Application for leave to appeal against sentence

  1. In support of the application for leave to appeal, the applicant relied upon three grounds, being Grounds 3, 4 and 5 set out in the "Grounds of Appeal" filed on 8 July 2010.

  1. The written submissions on behalf of the applicant identify the material tendered at the sentencing hearing.

  1. As earlier stated, on 19 June 2009, the applicant was sentenced to serve a fixed term of 5 years and 3 months for the aggravated detain for advantage offence dating from the time of his arrest, namely, 8 September 2006.

  1. In respect of the two conspiracy offences, he received partially accumulated sentences of 9 years with a non-parole period of 6 years. These sentences were to commence on 8 September 2008 and are to be served concurrently.

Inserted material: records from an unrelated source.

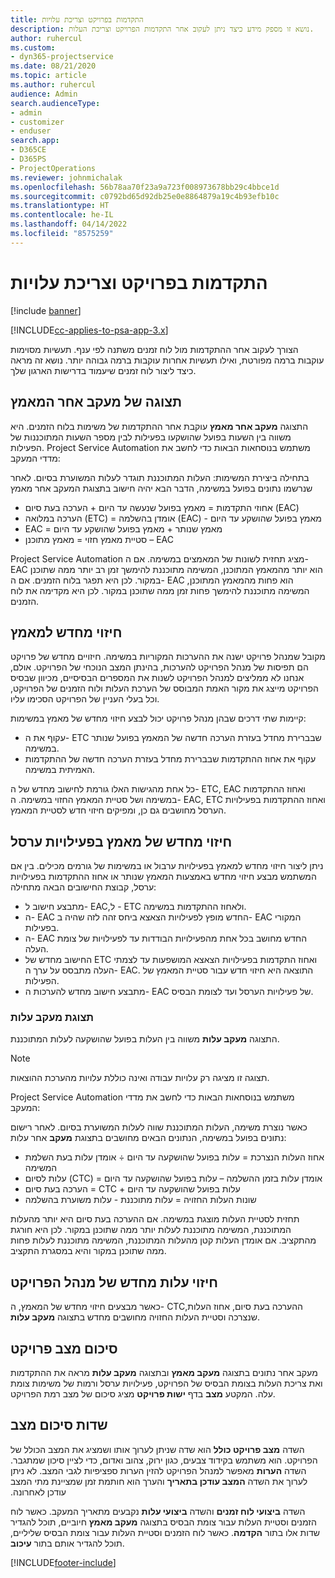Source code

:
 ```yaml
---
title: התקדמות בפרויקט וצריכת עלויות
description: נושא זו מספק מידע כיצד ניתן לעקוב אחר התקדמות הפרויקט וצריכת העלות.
author: ruhercul
ms.custom:
- dyn365-projectservice
ms.date: 08/21/2020
ms.topic: article
ms.author: ruhercul
audience: Admin
search.audienceType:
- admin
- customizer
- enduser
search.app:
- D365CE
- D365PS
- ProjectOperations
ms.reviewer: johnmichalak
ms.openlocfilehash: 56b78aa70f23a9a723f008973678bb29c4bbce1d
ms.sourcegitcommit: c0792bd65d92db25e0e8864879a19c4b93efb10c
ms.translationtype: HT
ms.contentlocale: he-IL
ms.lasthandoff: 04/14/2022
ms.locfileid: "8575259"
---
```

# <a name="project-progress-and-cost-consumption"></a>התקדמות בפרויקט וצריכת עלויות

[!include [banner](../includes/psa-now-project-operations.md)]

[!INCLUDE[cc-applies-to-psa-app-3.x](../includes/cc-applies-to-psa-app-3x.md)]

הצורך לעקוב אחר ההתקדמות מול לוח זמנים משתנה לפי ענף. תעשיות מסוימות עוקבות ברמה מפורטת, ואילו תעשיות אחרות עוקבות ברמה גבוהה יותר. נושא זה מראה כיצד ליצור לוח זמנים שיעמוד בדרישות הארגון שלך.

## <a name="effort-tracking-view"></a>תצוגה של מעקב אחר המאמץ

התצוגה **מעקב אחר מאמץ** עוקבת אחר ההתקדמות של משימות בלוח הזמנים. היא משווה בין השעות בפועל שהושקעו בפעילות לבין מספר השעות המתוכננות של הפעילות. Project Service Automation משתמש בנוסחאות הבאות כדי לחשב את מדדי המעקב:

בתחילה ביצירת המשימות: העלות המתוכננת תוגדר לעלות המשוערת בסיום. לאחר שנרשמו ‏‫נתונים בפועל‬ במשימה, הדבר הבא יהיה חישוב בתצוגת המעקב אחר מאמץ

- אחוזי התקדמות = מאמץ בפועל שנעשה עד היום + הערכה בעת סיום (EAC) 
- הערכה במלואה (ETC) = אומדן בהשלמה (EAC) - מאמץ בפועל שהושקע עד היום 
- EAC = מאמץ שנותר + מאמץ בפועל שהושקע עד היום 
- סטיית מאמץ חזוי = מאמץ מתוכנן – EAC

Project Service Automation מציג תחזית לשונות של המאמצים במשימה. אם ה- EAC הוא יותר מהמאמץ המתוכנן, המשימה מתוכננת להימשך זמן רב יותר ממה שתוכנן במקור. לכן היא תפגר בלוח הזמנים. אם ה- EAC הוא פחות מהמאמץ המתוכנן, המשימה מתוכננת להימשך פחות זמן ממה שתוכנן במקור. לכן היא מקדימה את לוח הזמנים.

## <a name="reprojecting-effort"></a>חיזוי מחדש למאמץ

מקובל שמנהל פרויקט ישנה את ההערכות המקוריות במשימה. חיזויים מחדש של פרויקט הם תפיסות של מנהל הפרויקט להערכות, בהינתן המצב הנוכחי של הפרויקט. אולם, אנחנו לא ממליצים למנהל הפרויקט לשנות את המספרים הבסיסיים, מכיוון שבסיס הפרויקט מייצג את מקור האמת המבוסס של הערכת העלות ולוח הזמנים של הפרויקט, וכל בעלי העניין של הפרויקט הסכימו עליו.

קיימות שתי דרכים שבהן מנהל פרויקט יכול לבצע חיזוי מחדש של מאמץ במשימות:

- עקוף את ה- ETC שבברירת מחדל בעזרת הערכה חדשה של המאמץ בפועל שנותר במשימה. 
- עקוף את אחוז ההתקדמות שבברירת מחדל בעזרת הערכה חדשה של ההתקדמות האמיתית במשימה.

כל אחת מהגישות האלו גורמת לחישוב מחדש של ה- ETC, ‏EAC ואחוז ההתקדמות במשימה ושל סטיית המאמץ החזוי במשימה. ה- EAC, ‏ETC ואחוז ההתקדמות בפעילויות הערסל מחושבים גם כן, ומפיקים חיזוי חדש לסטיית המאמץ.

## <a name="reprojection-of-effort-on-summary-tasks"></a>חיזוי מחדש של מאמץ בפעילויות ערסל

ניתן ליצור חיזוי מחדש למאמץ בפעילויות ערבול או במשימות של גורמים מכילים. בין אם המשתמש מבצע חיזוי מחדש באמצעות המאמץ שנותר או אחוז ההתקדמות בפעילויות ערסל, קבוצת החישובים הבאה מתחילה:

- מתבצע חישוב ל- EAC,‏‏ ל- ETC ולאחוז ההתקדמות במשימה.
- ה- EAC החדש מופץ לפעילויות הצאצא ביחס זהה לזה שהיה ב- EAC המקורי בפעילות.
- ה- EAC החדש מחושב בכל אחת מהפעילויות הבודדות עד לפעילויות של צומת העלה. 
- החישוב מחדש של ETC ואחוז התקדמות בפעילויות הצאצא המושפעות עד לצמתי העלה מתבסס על ערך ה- EAC. התוצאה היא חיזוי חדש עבור סטיית המאמץ של הפעילות. 
- מתבצע חישוב מחדש להערכות ה- EAC של פעילויות הערסל ועד לצומת הבסיס.

### <a name="cost-tracking-view"></a>תצוגת מעקב עלות 

התצוגה **מעקב עלות** משווה בין העלות בפועל שהושקעה לעלות המתוכננת. 

> [!NOTE]
> תצוגה זו מציגה רק עלויות עבודה ואינה כוללת עלויות מהערכת ההוצאות. 

Project Service Automation משתמש בנוסחאות הבאות כדי לחשב את מדדי המעקב:

כאשר נוצרת משימה, העלות המתוכננת שווה לעלות המשוערת בסיום. לאחר רישום ‏‫נתונים בפועל‬ במשימה, הנתונים הבאים מחושבים בתצוגת **מעקב** אחר עלות:

 - אחוז העלות הנצרכת = עלות בפועל שהושקעה עד היום ÷ אומדן עלות בעת השלמת המשימה
 - עלות לסיום (CTC) = אומדן עלות בזמן ההשלמה – עלות בפועל שהושקעה עד היום
 - הערכה בעת סיום = CTC + עלות בפועל שהושקעה עד היום
 - שונות העלות החזויה = עלות מתוכננת - עלות משוערת בהשלמה

תחזית לסטיית העלות מוצגת במשימה. אם ההערכה בעת סיום היא יותר מהעלות המתוכננת, המשימה מתוכננת לעלות יותר ממה שתוכנן במקור. לכן היא חורגת מהתקציב. אם אומדן העלות קטן מהעלות המתוכננת, המשימה מתוכננת לעלות פחות ממה שתוכנן במקור והיא במסגרת התקציב.

## <a name="project-managers-reprojection-of-cost"></a>חיזוי עלות מחדש של מנהל הפרויקט

כאשר מבצעים חיזוי מחדש של המאמץ, ה- CTC,‏ ההערכה בעת סיום, אחוז העלות שנצרכה וסטיית העלות החזויה מחושבים מחדש בתצוגה **מעקב עלות**.

## <a name="project-status-summary"></a>סיכום מצב פרויקט

מעקב אחר נתונים בתצוגה **מעקב מאמץ** ובתצוגה **מעקב עלות** מראה את ההתקדמות ואת צריכת העלות בצומת הבסיס של הפרויקט, פעילויות ערסל ורמות של משימות צומת עלה. המקטע **מצב** בדף **ישות פרויקט** מציג סיכום של מצב רמת הפרויקט.

## <a name="status-summary-fields"></a>שדות סיכום מצב

השדה **מצב פרויקט כולל‬** הוא שדה שניתן לערוך אותו ושמציג את המצב הכולל של הפרויקט. הוא משתמש בקידוד צבעים, כגון ירוק, צהוב ואדום, כדי לציין סיכון שמתגבר. השדה **הערות** מאפשר למנהל הפרויקט להזין הערות ספציפיות לגבי המצב. לא ניתן לערוך את השדה **‏‫המצב עודכן בתאריך** והערך הוא חותמת זמן שמציינת מתי המצב עודכן לאחרונה.

השדה **‏‫ביצועי לוח זמנים‬** והשדה **‏‫ביצועי עלות‬** נקבעים מתאריך המעקב. כאשר לוח הזמנים וסטיית העלות עבור צומת הבסיס בתצוגה **מעקב מאמץ** חיוביים, תוכל להגדיר שדות אלו בתור **הקדמה‬**. כאשר לוח הזמנים וסטיית העלות עבור צומת הבסיס שליליים, תוכל להגדיר אותם בתור **עיכוב**.


[!INCLUDE[footer-include](../includes/footer-banner.md)]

  1. The total sentence, therefore, was, as also earlier stated, one of 11 years with a non-parole period of 8 years.

  1. I will proceed to deal with each of the three grounds relied upon, formulated as Grounds 3, 4 and 5 in the application for leave to appeal.

  1. The third ground of appeal is as follows:-

" Ground 3 : His Honour erred in finding that the conspiracy between the applicant and Ms Murphy arose at the time when the applicant had Ms Murphy contact Gary Best and continued through to the point where the offenders were arrested."
  1. For the purposes of sentencing in respect of Counts 1, 2 and 3, a statement of agreed facts was tendered. It was signed by the applicant and dated 24 April 2008.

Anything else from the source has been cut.